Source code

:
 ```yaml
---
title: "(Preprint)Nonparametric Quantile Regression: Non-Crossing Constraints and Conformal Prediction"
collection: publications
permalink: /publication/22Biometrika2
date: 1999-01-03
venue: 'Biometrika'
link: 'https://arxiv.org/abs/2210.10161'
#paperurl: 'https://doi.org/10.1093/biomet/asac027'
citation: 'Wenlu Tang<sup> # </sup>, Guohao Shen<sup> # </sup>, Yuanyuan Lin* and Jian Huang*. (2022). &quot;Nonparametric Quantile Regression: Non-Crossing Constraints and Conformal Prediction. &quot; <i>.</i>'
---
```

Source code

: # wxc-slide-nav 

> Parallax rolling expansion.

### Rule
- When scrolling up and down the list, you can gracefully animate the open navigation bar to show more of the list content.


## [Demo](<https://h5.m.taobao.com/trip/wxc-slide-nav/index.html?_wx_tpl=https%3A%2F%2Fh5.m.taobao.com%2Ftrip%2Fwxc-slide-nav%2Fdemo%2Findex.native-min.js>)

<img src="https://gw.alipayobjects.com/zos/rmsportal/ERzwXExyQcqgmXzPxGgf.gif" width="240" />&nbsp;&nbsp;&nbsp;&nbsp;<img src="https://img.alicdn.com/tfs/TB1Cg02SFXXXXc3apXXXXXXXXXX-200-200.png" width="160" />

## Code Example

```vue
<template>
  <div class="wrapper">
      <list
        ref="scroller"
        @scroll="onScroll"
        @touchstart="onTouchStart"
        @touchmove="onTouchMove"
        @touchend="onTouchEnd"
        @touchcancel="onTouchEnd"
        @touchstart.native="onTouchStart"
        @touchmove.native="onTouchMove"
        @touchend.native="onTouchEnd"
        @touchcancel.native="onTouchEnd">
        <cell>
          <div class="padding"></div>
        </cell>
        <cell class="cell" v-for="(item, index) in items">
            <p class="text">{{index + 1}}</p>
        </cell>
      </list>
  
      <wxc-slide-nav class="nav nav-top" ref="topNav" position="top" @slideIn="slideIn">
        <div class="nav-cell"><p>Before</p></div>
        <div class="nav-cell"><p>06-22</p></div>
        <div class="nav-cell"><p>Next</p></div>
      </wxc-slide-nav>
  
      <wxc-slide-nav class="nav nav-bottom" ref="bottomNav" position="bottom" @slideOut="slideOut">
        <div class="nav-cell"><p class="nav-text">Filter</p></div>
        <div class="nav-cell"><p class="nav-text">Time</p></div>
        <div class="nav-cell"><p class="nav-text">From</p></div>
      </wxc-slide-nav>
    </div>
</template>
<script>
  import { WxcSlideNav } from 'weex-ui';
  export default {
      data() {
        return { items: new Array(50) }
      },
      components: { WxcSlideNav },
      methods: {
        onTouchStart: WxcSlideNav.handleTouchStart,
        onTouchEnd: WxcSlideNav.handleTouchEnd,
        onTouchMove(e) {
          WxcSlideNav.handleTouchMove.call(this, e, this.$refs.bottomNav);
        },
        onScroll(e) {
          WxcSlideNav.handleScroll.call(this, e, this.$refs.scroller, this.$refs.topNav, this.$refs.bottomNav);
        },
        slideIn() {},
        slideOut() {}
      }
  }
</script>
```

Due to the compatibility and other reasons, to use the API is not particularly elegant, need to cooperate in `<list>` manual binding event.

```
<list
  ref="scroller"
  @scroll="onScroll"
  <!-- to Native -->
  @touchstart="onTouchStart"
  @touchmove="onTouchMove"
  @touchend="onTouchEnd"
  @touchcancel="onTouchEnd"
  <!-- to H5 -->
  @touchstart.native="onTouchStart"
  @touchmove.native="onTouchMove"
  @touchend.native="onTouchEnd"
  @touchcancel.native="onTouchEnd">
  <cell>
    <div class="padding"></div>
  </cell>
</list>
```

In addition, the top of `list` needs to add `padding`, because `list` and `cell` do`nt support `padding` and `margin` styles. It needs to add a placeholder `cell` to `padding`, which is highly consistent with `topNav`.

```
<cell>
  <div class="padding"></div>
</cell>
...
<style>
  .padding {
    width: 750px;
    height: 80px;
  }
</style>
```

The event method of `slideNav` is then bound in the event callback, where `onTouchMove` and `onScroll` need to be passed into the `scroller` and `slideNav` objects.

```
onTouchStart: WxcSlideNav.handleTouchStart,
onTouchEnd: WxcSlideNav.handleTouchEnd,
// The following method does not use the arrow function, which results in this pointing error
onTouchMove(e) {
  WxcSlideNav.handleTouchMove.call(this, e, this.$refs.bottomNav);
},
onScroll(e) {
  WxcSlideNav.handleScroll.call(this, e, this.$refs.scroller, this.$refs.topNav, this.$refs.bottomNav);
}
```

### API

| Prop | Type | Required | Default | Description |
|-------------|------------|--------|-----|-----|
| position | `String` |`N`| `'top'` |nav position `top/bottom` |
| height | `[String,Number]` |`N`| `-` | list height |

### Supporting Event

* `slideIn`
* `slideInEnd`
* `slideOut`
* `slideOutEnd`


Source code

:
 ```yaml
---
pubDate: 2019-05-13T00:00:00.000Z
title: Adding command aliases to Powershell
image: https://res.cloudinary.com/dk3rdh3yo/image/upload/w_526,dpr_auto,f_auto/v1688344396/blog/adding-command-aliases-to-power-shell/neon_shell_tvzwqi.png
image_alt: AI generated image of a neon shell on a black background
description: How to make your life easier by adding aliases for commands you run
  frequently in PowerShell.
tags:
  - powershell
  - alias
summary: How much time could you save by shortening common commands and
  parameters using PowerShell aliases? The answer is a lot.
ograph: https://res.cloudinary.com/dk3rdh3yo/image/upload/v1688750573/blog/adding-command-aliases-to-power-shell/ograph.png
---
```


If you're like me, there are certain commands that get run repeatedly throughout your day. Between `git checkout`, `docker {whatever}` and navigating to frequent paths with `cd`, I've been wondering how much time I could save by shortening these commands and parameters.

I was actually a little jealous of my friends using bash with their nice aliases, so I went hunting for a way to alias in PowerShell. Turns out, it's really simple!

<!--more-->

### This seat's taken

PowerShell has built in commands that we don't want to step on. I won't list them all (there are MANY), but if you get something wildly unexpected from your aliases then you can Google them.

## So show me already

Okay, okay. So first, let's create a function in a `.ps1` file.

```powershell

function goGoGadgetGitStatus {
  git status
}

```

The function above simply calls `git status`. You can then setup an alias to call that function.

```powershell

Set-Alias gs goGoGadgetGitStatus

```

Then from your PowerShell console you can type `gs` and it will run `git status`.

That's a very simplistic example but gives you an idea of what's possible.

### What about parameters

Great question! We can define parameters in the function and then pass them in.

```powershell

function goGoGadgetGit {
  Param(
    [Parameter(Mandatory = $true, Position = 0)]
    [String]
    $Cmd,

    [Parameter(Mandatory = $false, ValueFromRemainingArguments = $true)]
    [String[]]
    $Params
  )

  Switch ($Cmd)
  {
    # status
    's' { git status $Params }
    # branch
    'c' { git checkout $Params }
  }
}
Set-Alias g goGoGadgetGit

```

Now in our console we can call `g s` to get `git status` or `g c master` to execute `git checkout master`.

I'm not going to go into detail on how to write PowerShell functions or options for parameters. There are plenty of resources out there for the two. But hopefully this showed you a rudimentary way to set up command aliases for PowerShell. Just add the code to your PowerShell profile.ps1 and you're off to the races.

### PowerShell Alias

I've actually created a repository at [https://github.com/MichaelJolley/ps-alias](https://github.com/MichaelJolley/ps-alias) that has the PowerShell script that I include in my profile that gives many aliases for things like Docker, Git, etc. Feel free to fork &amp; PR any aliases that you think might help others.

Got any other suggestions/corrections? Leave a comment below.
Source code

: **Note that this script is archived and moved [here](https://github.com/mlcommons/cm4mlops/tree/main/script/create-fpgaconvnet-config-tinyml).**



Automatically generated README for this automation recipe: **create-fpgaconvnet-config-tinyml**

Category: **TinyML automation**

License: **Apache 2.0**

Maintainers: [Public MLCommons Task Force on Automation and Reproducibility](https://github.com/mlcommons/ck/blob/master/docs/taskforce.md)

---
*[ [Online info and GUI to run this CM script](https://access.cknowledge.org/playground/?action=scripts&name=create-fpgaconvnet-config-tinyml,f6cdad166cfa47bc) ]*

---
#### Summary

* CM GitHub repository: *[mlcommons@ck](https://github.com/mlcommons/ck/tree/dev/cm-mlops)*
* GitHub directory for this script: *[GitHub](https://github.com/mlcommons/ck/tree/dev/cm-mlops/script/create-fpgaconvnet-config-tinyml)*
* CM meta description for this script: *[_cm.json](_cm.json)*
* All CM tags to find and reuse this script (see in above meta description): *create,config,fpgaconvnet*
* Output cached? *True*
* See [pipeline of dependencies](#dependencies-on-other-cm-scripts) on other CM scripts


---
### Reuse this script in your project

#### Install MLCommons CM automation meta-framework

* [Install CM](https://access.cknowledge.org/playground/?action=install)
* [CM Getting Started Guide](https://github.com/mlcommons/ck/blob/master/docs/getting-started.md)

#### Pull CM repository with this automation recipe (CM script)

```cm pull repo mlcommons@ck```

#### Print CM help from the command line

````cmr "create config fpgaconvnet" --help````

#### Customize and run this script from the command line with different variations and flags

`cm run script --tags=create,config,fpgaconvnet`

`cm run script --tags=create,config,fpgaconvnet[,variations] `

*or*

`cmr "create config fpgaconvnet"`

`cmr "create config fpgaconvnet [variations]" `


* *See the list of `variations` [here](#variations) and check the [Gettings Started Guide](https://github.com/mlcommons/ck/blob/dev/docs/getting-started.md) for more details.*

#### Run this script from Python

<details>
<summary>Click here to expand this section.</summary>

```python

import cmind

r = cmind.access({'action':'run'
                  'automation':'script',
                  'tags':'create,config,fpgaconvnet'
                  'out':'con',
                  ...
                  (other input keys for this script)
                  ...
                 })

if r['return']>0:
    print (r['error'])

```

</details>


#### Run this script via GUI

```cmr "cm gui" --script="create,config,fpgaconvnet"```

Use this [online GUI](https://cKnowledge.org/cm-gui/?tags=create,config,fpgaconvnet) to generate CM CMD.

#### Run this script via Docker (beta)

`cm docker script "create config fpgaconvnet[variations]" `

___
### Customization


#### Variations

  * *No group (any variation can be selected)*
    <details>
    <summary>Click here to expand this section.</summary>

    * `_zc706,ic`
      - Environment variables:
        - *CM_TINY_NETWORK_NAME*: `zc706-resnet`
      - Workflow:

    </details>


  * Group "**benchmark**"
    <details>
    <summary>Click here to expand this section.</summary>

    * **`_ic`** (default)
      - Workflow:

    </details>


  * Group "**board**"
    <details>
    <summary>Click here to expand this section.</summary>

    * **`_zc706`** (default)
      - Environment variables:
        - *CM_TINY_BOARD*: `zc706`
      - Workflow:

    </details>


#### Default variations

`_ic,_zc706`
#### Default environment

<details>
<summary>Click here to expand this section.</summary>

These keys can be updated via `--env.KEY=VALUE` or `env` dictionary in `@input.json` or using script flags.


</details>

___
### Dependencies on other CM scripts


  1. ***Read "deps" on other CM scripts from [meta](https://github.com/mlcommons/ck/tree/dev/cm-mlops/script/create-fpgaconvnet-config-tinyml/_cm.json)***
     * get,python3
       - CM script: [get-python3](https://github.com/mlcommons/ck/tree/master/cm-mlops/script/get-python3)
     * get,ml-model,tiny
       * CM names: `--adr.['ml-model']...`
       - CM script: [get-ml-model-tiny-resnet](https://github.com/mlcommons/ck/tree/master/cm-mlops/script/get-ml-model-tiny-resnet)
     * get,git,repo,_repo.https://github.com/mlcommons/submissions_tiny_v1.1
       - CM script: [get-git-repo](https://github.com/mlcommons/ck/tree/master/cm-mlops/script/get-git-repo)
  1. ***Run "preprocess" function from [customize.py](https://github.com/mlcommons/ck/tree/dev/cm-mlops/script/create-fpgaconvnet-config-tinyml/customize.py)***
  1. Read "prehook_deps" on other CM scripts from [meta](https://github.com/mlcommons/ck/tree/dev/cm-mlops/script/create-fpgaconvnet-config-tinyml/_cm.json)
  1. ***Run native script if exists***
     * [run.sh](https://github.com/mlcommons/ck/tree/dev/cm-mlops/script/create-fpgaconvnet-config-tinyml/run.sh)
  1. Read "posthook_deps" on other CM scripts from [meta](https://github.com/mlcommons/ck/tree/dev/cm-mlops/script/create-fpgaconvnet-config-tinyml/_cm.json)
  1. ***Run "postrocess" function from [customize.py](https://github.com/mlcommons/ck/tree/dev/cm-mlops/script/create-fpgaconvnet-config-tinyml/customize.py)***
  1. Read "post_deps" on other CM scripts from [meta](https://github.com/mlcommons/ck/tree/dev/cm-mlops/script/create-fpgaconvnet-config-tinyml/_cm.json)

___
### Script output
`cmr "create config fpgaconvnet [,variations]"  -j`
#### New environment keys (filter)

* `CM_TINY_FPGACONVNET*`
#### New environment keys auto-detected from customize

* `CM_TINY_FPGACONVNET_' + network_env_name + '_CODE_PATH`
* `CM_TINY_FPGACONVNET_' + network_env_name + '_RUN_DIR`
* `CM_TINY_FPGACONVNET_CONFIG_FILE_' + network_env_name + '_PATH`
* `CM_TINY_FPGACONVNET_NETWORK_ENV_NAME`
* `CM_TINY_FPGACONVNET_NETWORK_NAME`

____

• [About this exercise]: Across the entries, work out how many lines hold the word "bottomNav". Reply with that number only.

• [Solution]: 5